(Beginning of WORKING DATA)
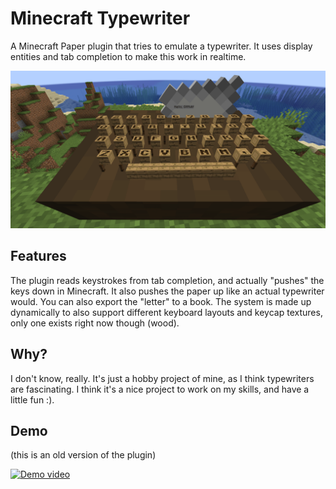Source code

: # Minecraft Typewriter
A Minecraft Paper plugin that tries to emulate a typewriter.
It uses display entities and tab completion to make this work in realtime.

![Banner](assets/banner.png)

## Features
The plugin reads keystrokes from tab completion,
and actually "pushes" the keys down in Minecraft.
It also pushes the paper up like an actual typewriter would.
You can also export the "letter" to a book.
The system is made up dynamically
to also support different keyboard layouts and keycap textures,
only one exists right now though (wood).

## Why?
I don't know, really.
It's just a hobby project of mine,
as I think typewriters are fascinating.
I think it's a nice project to work on my skills,
and have a little fun :).

## Demo
(this is an old version of the plugin)

[![Demo video](https://img.youtube.com/vi/NbHeJum--Yk/0.jpg)](https://www.youtube.com/watch?v=NbHeJum--Yk)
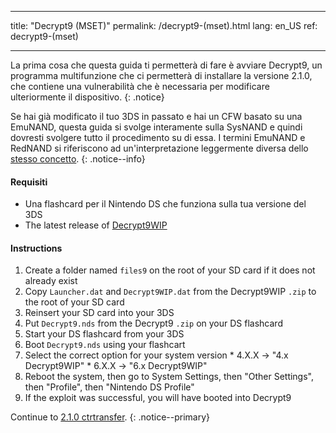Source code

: * * *

title: "Decrypt9 (MSET)" permalink: /decrypt9-(mset).html lang: en_US ref: decrypt9-(mset)

* * *

La prima cosa che questa guida ti permetterà di fare è avviare Decrypt9, un programma multifunzione che ci permetterà di installare la versione 2.1.0, che contiene una vulnerabilità che è necessaria per modificare ulteriormente il dispositivo. {: .notice}

Se hai già modificato il tuo 3DS in passato e hai un CFW basato su una EmuNAND, questa guida si svolge interamente sulla SysNAND e quindi dovresti svolgere tutto il procedimento su di essa. I termini EmuNAND e RedNAND si riferiscono ad un'interpretazione leggermente diversa dello [stesso concetto](http://3dbrew.org/wiki/NAND_Redirection). {: .notice--info}

#### Requisiti

* Una flashcard per il Nintendo DS che funziona sulla tua versione del 3DS
* The latest release of [Decrypt9WIP](https://github.com/d0k3/Decrypt9WIP/releases/)

#### Instructions

  1. Create a folder named `files9` on the root of your SD card if it does not already exist
  2. Copy `Launcher.dat` and `Decrypt9WIP.dat` from the Decrypt9WIP `.zip` to the root of your SD card
  3. Reinsert your SD card into your 3DS
  4. Put `Decrypt9.nds` from the Decrypt9 `.zip` on your DS flashcard
  5. Start your DS flashcard from your 3DS
  6. Boot `Decrypt9.nds` using your flashcart
  7. Select the correct option for your system version 
    * 4.X.X -> "4.x Decrypt9WIP"
    * 6.X.X -> "6.x Decrypt9WIP"
  8. Reboot the system, then go to System Settings, then "Other Settings", then "Profile", then "Nintendo DS Profile"
  9. If the exploit was successful, you will have booted into Decrypt9

Continue to [2.1.0 ctrtransfer](2.1.0-ctrtransfer). {: .notice--primary}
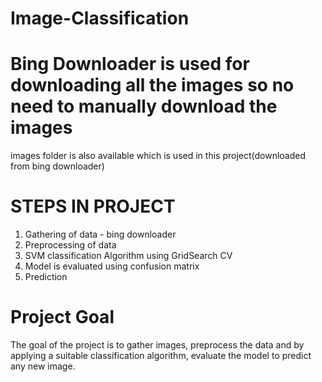 # Image-Classification

# Bing Downloader is used for downloading all the images so no need to manually download the images

images folder is also available which is used in this project(downloaded from bing downloader)

# STEPS IN PROJECT
1. Gathering of data - bing downloader
2. Preprocessing of data
3. SVM classification Algorithm using GridSearch CV
4. Model is evaluated using confusion matrix
5. Prediction 

# Project Goal
The goal of the project is to gather images, preprocess the data and by applying a suitable classification algorithm, evaluate the model to predict any new image.
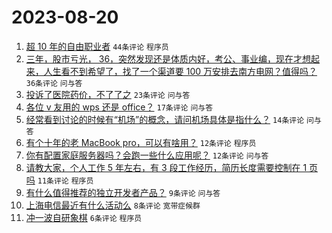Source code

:# 2023-08-20

1. [超 10 年的自由职业者](https://www.v2ex.com/t/966767) `44条评论` `程序员`
1. [三年，股市亏光， 36，突然发现还是体质内好，考公、事业编，现在才想起来，人生看不到希望了，找了一个渠道要 100 万安排去南方电网？值得吗？](https://www.v2ex.com/t/966775) `36条评论` `问与答`
1. [投诉了医院药价，不了了之](https://www.v2ex.com/t/966763) `23条评论` `问与答`
1. [各位 v 友用的 wps 还是 office？](https://www.v2ex.com/t/966780) `17条评论` `问与答`
1. [经常看到讨论的时候有“机场”的概念，请问机场具体是指什么？](https://www.v2ex.com/t/966766) `14条评论` `问与答`
1. [有个十年的老 MacBook pro，可以有啥用？](https://www.v2ex.com/t/966773) `12条评论` `程序员`
1. [你有配置家庭服务器吗？会跑一些什么应用呢？](https://www.v2ex.com/t/966760) `12条评论` `问与答`
1. [请教大家，个人工作 5 年左右，有 3 段工作经历，简历长度需要控制在 1 页吗](https://www.v2ex.com/t/966762) `11条评论` `程序员`
1. [有什么值得推荐的独立开发者产品？](https://www.v2ex.com/t/966782) `9条评论` `问与答`
1. [上海电信最近有什么活动么](https://www.v2ex.com/t/966777) `8条评论` `宽带症候群`
1. [冲一波自研象棋](https://www.v2ex.com/t/966784) `6条评论` `程序员`
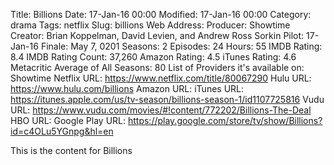 Title: Billions
Date: 17-Jan-16 00:00
Modified: 17-Jan-16 00:00
Category: drama
Tags: netflix
Slug: billions
Web Address: 
Producer: Showtime
Creator:  Brian Koppelman, David Levien, and Andrew Ross Sorkin
Pilot: 17-Jan-16
Finale: May 7, 0201
Seasons: 2
Episodes: 24
Hours: 55
IMDB Rating: 8.4
IMDB Rating Count: 37,260
Amazon Rating: 4.5
iTunes Rating: 4.6
Metacritic Average of All Seasons: 80
List of Providers it's available on: Showtime
Netflix URL: https://www.netflix.com/title/80067290
Hulu URL: https://www.hulu.com/billions
Amazon URL: 
iTunes URL: https://itunes.apple.com/us/tv-season/billions-season-1/id1107725816
Vudu URL: https://www.vudu.com/movies/#!content/772202/Billions-The-Deal
HBO URL: 
Google Play URL: https://play.google.com/store/tv/show/Billions?id=c4OLu5YGnpg&hl=en



This is the content for Billions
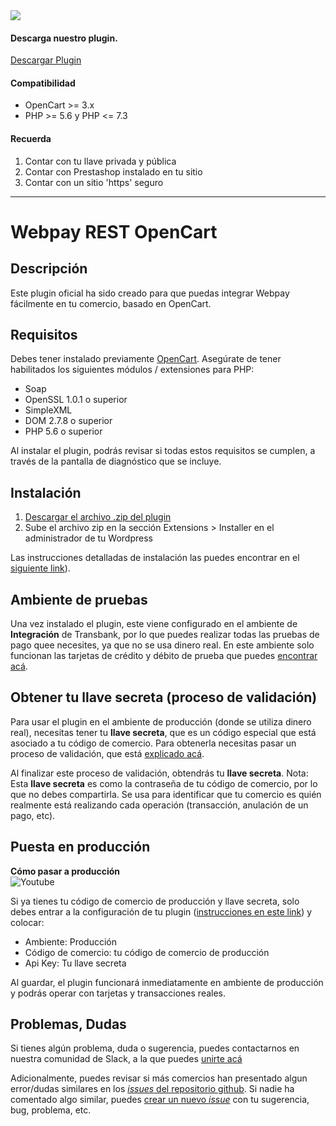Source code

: <div class="data-menu-side-right">
  <div class="btn-side-right"><span><img src="/images/navbar.png"></span></div>
  <div class="block-cantainer">
    <h4>Descarga nuestro plugin.</h4>
    <a class="td_btn-more" target="_blank" href="https://github.com/TransbankDevelopers/transbank-plugin-opencart-webpay-rest/releases/latest">Descargar Plugin</a>
    <br>
    <h4>Compatibilidad</h4>
    <ul>
      <li>OpenCart >= 3.x</li>
      <li>PHP >= 5.6 y PHP <= 7.3</li>
    </ul>
    <h4>Recuerda</h4>
    <ol>
      <li>Contar con tu llave privada y pública</li>
      <li>Contar con Prestashop instalado en tu sitio</li>
      <li>Contar con un sitio 'https' seguro</li>
    </ol>
  </div>
</div>

___

<h1 class="toc-ignore">Webpay REST OpenCart</h1>
<h1 style="display: none;">Webpay REST</h1>

## Descripción

Este plugin oficial ha sido creado para que puedas integrar Webpay fácilmente en tu comercio, basado en OpenCart.

## Requisitos

Debes tener instalado previamente [OpenCart](https://opencart.com/).
Asegúrate de tener habilitados los siguientes módulos / extensiones para PHP:

* Soap
* OpenSSL 1.0.1 o superior
* SimpleXML
* DOM 2.7.8 o superior
* PHP 5.6 o superior

Al instalar el plugin, podrás revisar si todas estos requisitos se cumplen, a través de la pantalla de diagnóstico que se incluye.

## Instalación

1. [Descargar el archivo .zip del plugin](https://github.com/TransbankDevelopers/transbank-plugin-opencart-webpay-rest/releases/latest)
2. Sube el archivo zip en la sección Extensions > Installer en el administrador de tu Wordpress

Las instrucciones detalladas de instalación las puedes encontrar en el [siguiente link](https://github.com/TransbankDevelopers/transbank-plugin-opencart-webpay-rest/blob/master/docs/INSTALLATION.md)).

## Ambiente de pruebas

Una vez instalado el plugin, este viene configurado en el ambiente de **Integración** de Transbank, por lo que puedes realizar todas las pruebas de pago quee necesites, ya que no se usa dinero real.
En este ambiente solo funcionan las tarjetas de crédito y débito de prueba que puedes [encontrar acá](/documentacion/como_empezar#ambiente-de-integracion).

## Obtener tu llave secreta (proceso de validación)

Para usar el plugin en el ambiente de producción (donde se utiliza dinero real), necesitas tener tu **llave secreta**, que es un código especial que está asociado a tu código de comercio.
Para obtenerla necesitas pasar un proceso de validación, que está [explicado acá](https://transbankdevelopers.cl/documentacion/como_empezar#puesta-en-produccion).

Al finalizar este proceso de validación, obtendrás tu **llave secreta**.
Nota: Esta **llave secreta** es como la contraseña de tu código de comercio, por lo que no debes compartirla. Se usa para identificar que tu comercio es quién realmente está realizando cada operación (transacción, anulación de un pago, etc).

## Puesta en producción

<div class='url-modal-embed' data-toggle-embedYT="modal" data-src="https://www.youtube.com/embed/B9sb7SyROVk" >
  <div class="container-embed">
    <div class="data-info-url">
      <b>Cómo pasar a producción</b>
    </div>
    <img class="icon-video-YT td_img-night" src="{{dir}}/images/yt_icon.png" alt="Youtube">
  </div>
</div>

Si ya tienes tu código de comercio de producción y llave secreta, solo debes entrar a la configuración de tu plugin ([instrucciones en este link](https://github.com/TransbankDevelopers/transbank-plugin-opencart-webpay-rest/blob/master/docs/INSTALLATION.md#configuraci%C3%B3n)) y colocar:

* Ambiente: Producción
* Código de comercio: tu código de comercio de producción
* Api Key: Tu llave secreta

Al guardar, el plugin funcionará inmediatamente en ambiente de producción y podrás operar con tarjetas y transacciones reales.

## Problemas, Dudas

Si tienes algún problema, duda o sugerencia, puedes contactarnos en nuestra comunidad de Slack, a la que puedes [unirte acá](https://join-transbankdevelopers-slack.herokuapp.com/)

Adicionalmente, puedes revisar si más comercios han presentado algun error/dudas similares en los [_issues_ del repositorio github](https://github.com/TransbankDevelopers/transbank-plugin-opencart-webpay-rest/issues). Si nadie ha comentado algo similar, puedes [crear un nuevo _issue_](https://github.com/TransbankDevelopers/transbank-plugin-opencart-webpay-rest/issues/new) con tu sugerencia, bug, problema, etc.
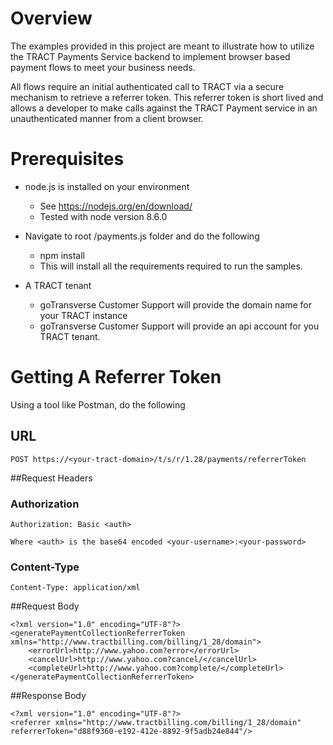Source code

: # Overview
The examples provided in this project are meant to illustrate how to utilize the TRACT 
Payments Service backend to implement browser based payment flows to meet your business needs.

All flows require an initial authenticated call to TRACT via a secure mechanism to retrieve a 
referrer token.  This referrer token is short lived and allows a developer to make calls against the TRACT Payment
service in an unauthenticated manner from a client browser.

# Prerequisites 
* node.js is installed on your environment

    * See https://nodejs.org/en/download/
    * Tested with node version 8.6.0 

* Navigate to root /payments.js folder and do the following

    * npm install
    * This will install all the requirements required to run the samples.

* A TRACT tenant

    * goTransverse Customer Support will provide the domain name for your TRACT instance
    * goTransverse Customer Support will provide an api account for you TRACT tenant.
    
    
# Getting A Referrer Token

Using a tool like Postman, do the following

## URL

    POST https://<your-tract-domain>/t/s/r/1.28/payments/referrerToken

##Request Headers
    
### Authorization    
    Authorization: Basic <auth> 
    
    Where <auth> is the base64 encoded <your-username>:<your-password>

### Content-Type
    
    Content-Type: application/xml
    
##Request Body

    <?xml version="1.0" encoding="UTF-8"?>
    <generatePaymentCollectionReferrerToken xmlns="http://www.tractbilling.com/billing/1_28/domain">
        <errorUrl>http://www.yahoo.com?error</errorUrl>
        <cancelUrl>http://www.yahoo.com?cancel/</cancelUrl>
        <completeUrl>http://www.yahoo.com?complete/</completeUrl>
    </generatePaymentCollectionReferrerToken>        

##Response Body
        
    <?xml version="1.0" encoding="UTF-8"?>
    <referrer xmlns="http://www.tractbilling.com/billing/1_28/domain" referrerToken="d88f9360-e192-412e-8892-9f5adb24e844"/> 

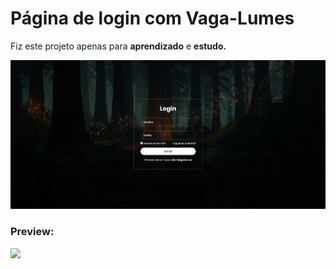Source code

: <h1>Página de login com Vaga-Lumes</h1>
<p>Fiz este projeto apenas para <strong>aprendizado</strong> e <strong>estudo.</strong></p>
<img src="https://github.com/foxzinnx/login-page-fireflies/blob/bff4bee57f8ba8195faa02b59a14fa1f3beb9da2/login%20page.jpg">
<h3>Preview:</h3>
<img src="https://media1.giphy.com/media/v1.Y2lkPTc5MGI3NjExa3FvbnF5Y2h1NWUyeXVkZ2JmdWwydDQ2NHkwYXNma3EyZGRodmZzbCZlcD12MV9pbnRlcm5hbF9naWZfYnlfaWQmY3Q9Zw/ag1qGxWuOwCCIqdb4u/giphy.gif">

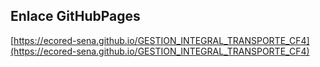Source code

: ## **Enlace GitHubPages**

[https://ecored-sena.github.io/GESTION_INTEGRAL_TRANSPORTE_CF4](https://ecored-sena.github.io/GESTION_INTEGRAL_TRANSPORTE_CF4)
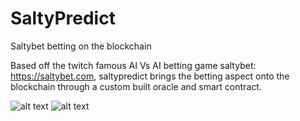 # SaltyPredict
Saltybet betting on the blockchain


Based off the twitch famous AI Vs AI betting game saltybet: https://saltybet.com, saltypredict brings the betting aspect onto the blockchain through a custom built oracle and smart contract.

![alt text](https://github.com/Jinchans/SaltyPredict/blob/main/images/saltypredict_flowchart.png?raw=true)
![alt text](https://github.com/Jinchans/SaltyPredict/blob/main/images/frontend-ui.png?raw=true)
(End of WORKING DATA)
▶ TASK REQUIREMENTS:
The reply should hold the entries above from the line with "Continue to [2.1.0" to the line with "images folder is", duplicated exactly, pictures excluded.

▶ SOLVED PROBLEM:
Continue to [2.1.0 ctrtransfer](2.1.0-ctrtransfer). {: .notice--primary}
 # Image-Classification

# Bing Downloader is used for downloading all the images so no need to manually download the images

images folder is also available which is used in this project(downloaded from bing downloader)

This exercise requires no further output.